| Activity |
A complete response lists each line of the data below that includes the word "stabilization".

Stored items
· · · · ·

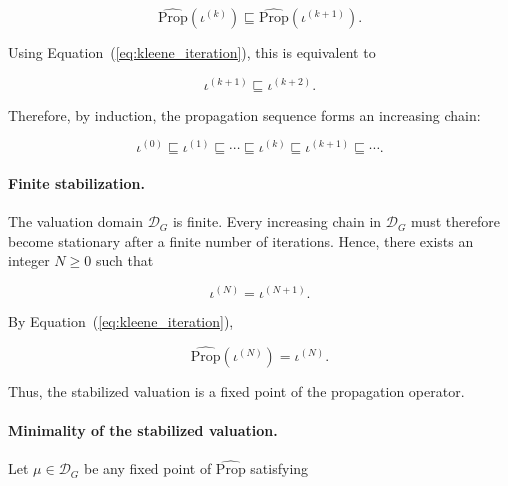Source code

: \documentclass[10pt]{article}
\begin{document}
\begin{equation}
	\widehat{\mathrm{Prop}}
	\!\left(
	\iota^{(k)}
	\right)
	\sqsubseteq
	\widehat{\mathrm{Prop}}
	\!\left(
	\iota^{(k+1)}
	\right).
	\label{eq:iteration_monotone_step}
\end{equation}

Using Equation~(\ref{eq:kleene_iteration}), this is equivalent to

\begin{equation}
	\iota^{(k+1)}
	\sqsubseteq
	\iota^{(k+2)}.
	\label{eq:iteration_induction_step}
\end{equation}

Therefore, by induction, the propagation sequence forms an increasing chain:

\begin{equation}
	\iota^{(0)}
	\sqsubseteq
	\iota^{(1)}
	\sqsubseteq
	\cdots
	\sqsubseteq
	\iota^{(k)}
	\sqsubseteq
	\iota^{(k+1)}
	\sqsubseteq
	\cdots.
	\label{eq:increasing_chain}
\end{equation}

\paragraph{Finite stabilization.}

The valuation domain $\mathcal D_G$ is finite. Every increasing chain in
$\mathcal D_G$ must therefore become stationary after a finite number of
iterations. Hence, there exists an integer $N\geq 0$ such that

\begin{equation}
	\iota^{(N)}
	=
	\iota^{(N+1)}.
	\label{eq:stabilization}
\end{equation}

By Equation~(\ref{eq:kleene_iteration}),

\begin{equation}
	\widehat{\mathrm{Prop}}
	\!\left(
	\iota^{(N)}
	\right)
	=
	\iota^{(N)}.
	\label{eq:iteration_fixed_point}
\end{equation}

Thus, the stabilized valuation is a fixed point of the propagation operator.

\paragraph{Minimality of the stabilized valuation.}

Let $\mu\in\mathcal D_G$ be any fixed point of
$\widehat{\mathrm{Prop}}$ satisfying
\end{document}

· · · · ·

| Written reply |
\paragraph{Finite stabilization.}
	\label{eq:stabilization}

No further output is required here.